Many C compilers will be unable to put "cp" in a register here,
so that you would get SPARC code of the form:

st %i0, [%fp - 4] ! copy "cp" parameter to memory

sethi %hi(var1), %g1 ! copy var1 to %g1 reg
ldh [%g1 + %lo(var1)], %g1
ld [%fp - 4], %l0 ! get *(short **)&cp
sth %g1, [%l0] ! store var1 at *(that)
add %l0, 2, %l0 ! increment by 2
st %l0, [%fp - 4] ! and update *(short **)&cp

sethi %hi(var2), %g1 ! copy var2 to %g1
ldd [%g1 + %lo(var1)], %o2
ld [%fp - 4], %l0 ! get *(double **)&cp
std %o2, [%l0] ! store var2 at *(that)
add %l0, 8, %l0 ! increment by 8
st %l0, [%fp - 4] ! and update *(double **)&cp

[repeat for var3, using "ld/st" instead of ldh/sth / ldd/std]

ld [%fp - 4], %i0 ! set return value

/* actually we could probably do this whole thing as a leaf */

ret; restore

Use the simpler (but two lines per store) version:

unsigned char *f3(unsigned char *cp) {
*(short *)cp = var1;
cp += sizeof(short);

*(double *)cp = var2;
cp += sizeof(double);

*(int *)cp = var3;
cp += sizeof(int);

return cp;
}

will definitely give you a leaf routine, and considerably shorter
machine code, even if the compiler is not all that clever:

sethi %hi(var1), %g1 ! copy var1 to %g1
ldh [%g1 + %lo(var1)], %g1
sth %g1, [%o0] ! store at *(short *)cp
add %o0, 2, %o0 ! cp += 2

sethi %hi(var2), %g1 ! copy var2 to %g1
ldd [%g1 + %lo(var1)], %o2
std %o2, [%o0] ! store at *(double *)cp
add %o0, 8, %o0 ! cp += 8

[repeat for var3]

/* delay slot will probably be filled by last "add", actually */
retl; nop

Of course, even this shorter version still generally fails at runtime,
because "*(type *)cp" is not aligned properly for the given type.

The memcpy() version always works.
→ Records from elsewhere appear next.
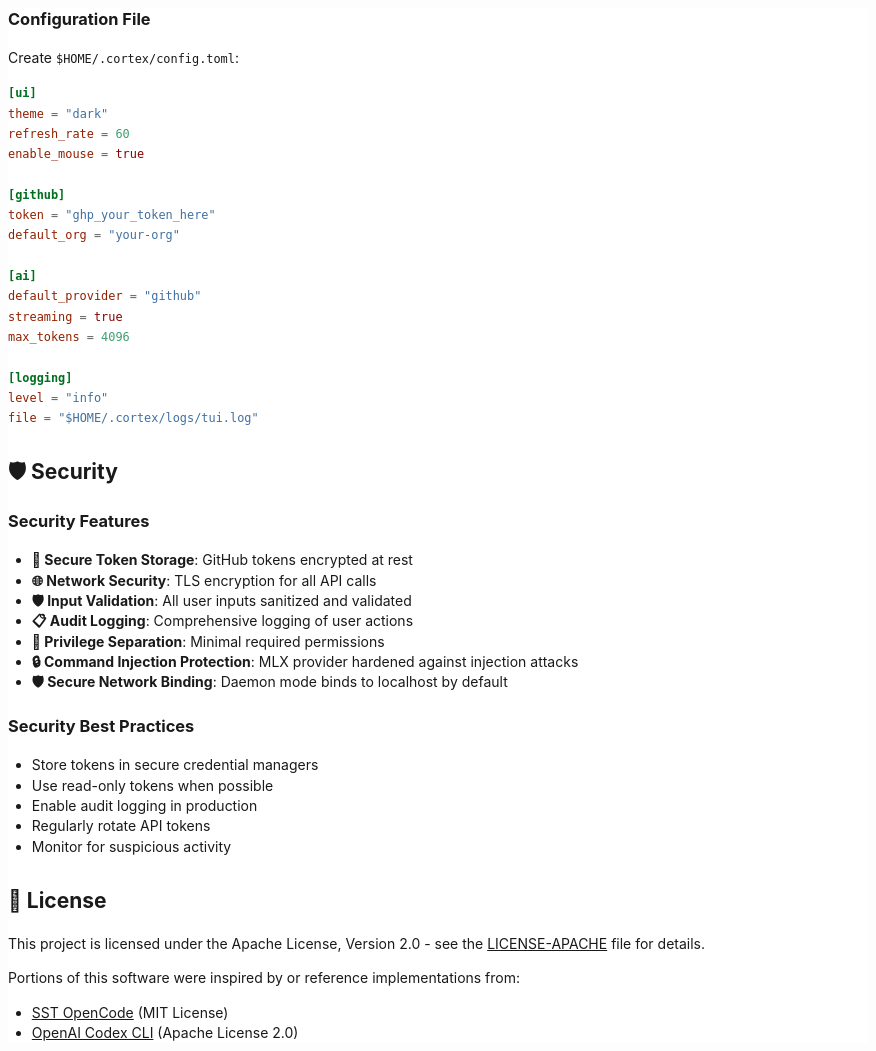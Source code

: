 ### Configuration File

Create `$HOME/.cortex/config.toml`:

```toml
[ui]
theme = "dark"
refresh_rate = 60
enable_mouse = true

[github]
token = "ghp_your_token_here"
default_org = "your-org"

[ai]
default_provider = "github"
streaming = true
max_tokens = 4096

[logging]
level = "info"
file = "$HOME/.cortex/logs/tui.log"
```

## 🛡️ Security

### Security Features

- **🔐 Secure Token Storage**: GitHub tokens encrypted at rest
- **🌐 Network Security**: TLS encryption for all API calls
- **🛡️ Input Validation**: All user inputs sanitized and validated
- **📋 Audit Logging**: Comprehensive logging of user actions
- **🚫 Privilege Separation**: Minimal required permissions
- **🔒 Command Injection Protection**: MLX provider hardened against injection attacks
- **🛡️ Secure Network Binding**: Daemon mode binds to localhost by default

### Security Best Practices

- Store tokens in secure credential managers
- Use read-only tokens when possible
- Enable audit logging in production
- Regularly rotate API tokens
- Monitor for suspicious activity

## 📄 License

This project is licensed under the Apache License, Version 2.0 - see the [LICENSE-APACHE](LICENSE-APACHE) file for details.

Portions of this software were inspired by or reference implementations from:

- [SST OpenCode](https://github.com/sst/opencode) (MIT License)
- [OpenAI Codex CLI](https://github.com/openai/codex) (Apache License 2.0)
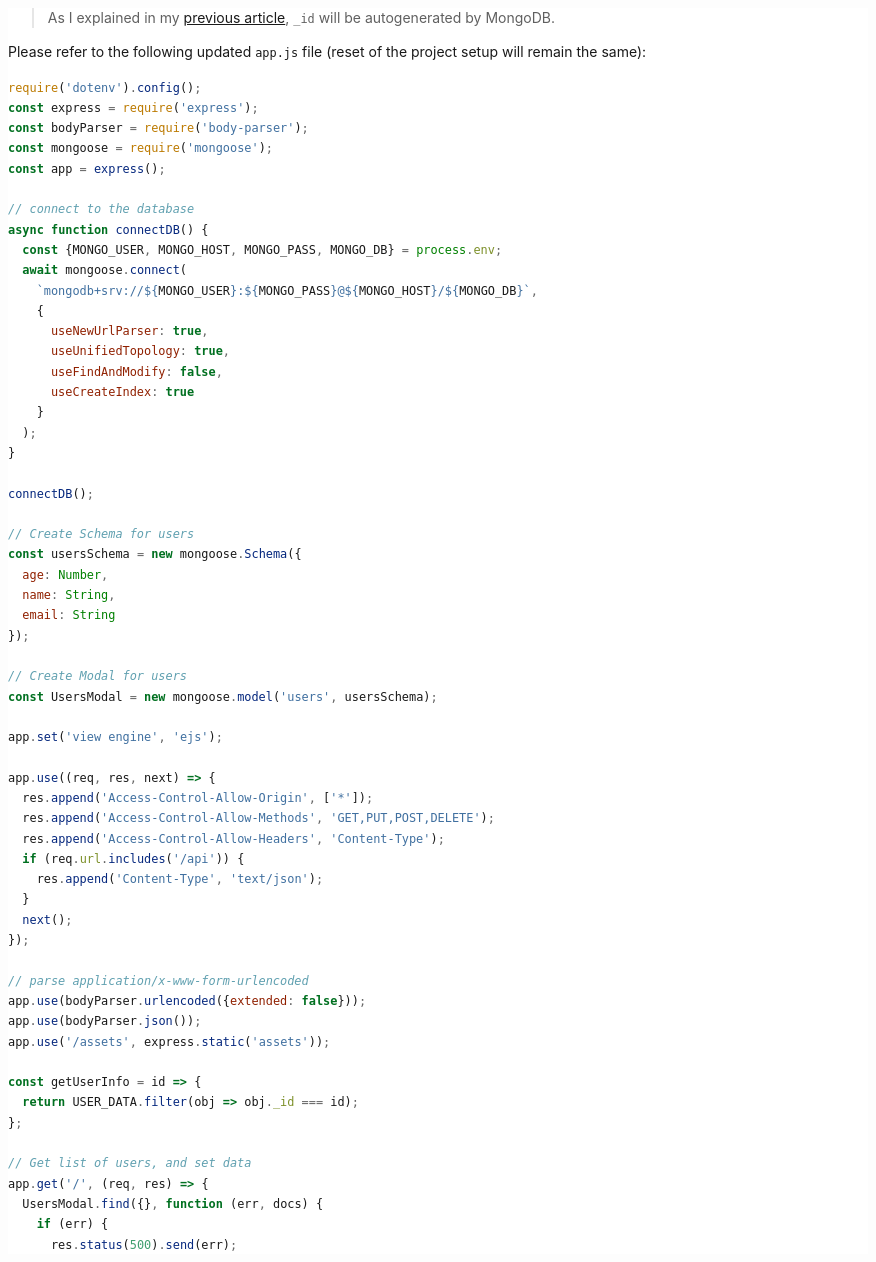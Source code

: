 > As I explained in my [previous article](https://learnwithgurpreet.com/day-4-NodeJS), `_id` will be autogenerated by MongoDB.

Please refer to the following updated `app.js` file (reset of the project setup will remain the same):

```js
require('dotenv').config();
const express = require('express');
const bodyParser = require('body-parser');
const mongoose = require('mongoose');
const app = express();

// connect to the database
async function connectDB() {
  const {MONGO_USER, MONGO_HOST, MONGO_PASS, MONGO_DB} = process.env;
  await mongoose.connect(
    `mongodb+srv://${MONGO_USER}:${MONGO_PASS}@${MONGO_HOST}/${MONGO_DB}`,
    {
      useNewUrlParser: true,
      useUnifiedTopology: true,
      useFindAndModify: false,
      useCreateIndex: true
    }
  );
}

connectDB();

// Create Schema for users
const usersSchema = new mongoose.Schema({
  age: Number,
  name: String,
  email: String
});

// Create Modal for users
const UsersModal = new mongoose.model('users', usersSchema);

app.set('view engine', 'ejs');

app.use((req, res, next) => {
  res.append('Access-Control-Allow-Origin', ['*']);
  res.append('Access-Control-Allow-Methods', 'GET,PUT,POST,DELETE');
  res.append('Access-Control-Allow-Headers', 'Content-Type');
  if (req.url.includes('/api')) {
    res.append('Content-Type', 'text/json');
  }
  next();
});

// parse application/x-www-form-urlencoded
app.use(bodyParser.urlencoded({extended: false}));
app.use(bodyParser.json());
app.use('/assets', express.static('assets'));

const getUserInfo = id => {
  return USER_DATA.filter(obj => obj._id === id);
};

// Get list of users, and set data
app.get('/', (req, res) => {
  UsersModal.find({}, function (err, docs) {
    if (err) {
      res.status(500).send(err);
```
Therefore, people do not write
that one. :-)
--
In-Real-Life: Chris Torek, Wind River Systems
Salt Lake City, UT, USA (4039.22'N, 11150.29'W) +1 801 277 2603
email: forget about it http://web.torek.net/torek/index.html
Reading email is like searching for food in the garbage, thanks to spammers.
Nov 14 '05 #15

P: n/a
On Thu, 27 Jan 2005 13:21:13 -0800, Old Wolf wrote:

....
Suppose he meant "LV(....)++" without the dereference.
We have:

. (*(int *)&dest)++ = bar();

which compiles but has undefined behaviour because *(int*)&dest
is written to twice without an intervening sequence point.


The result of ++ isn't an lvalue so you can't assign to it.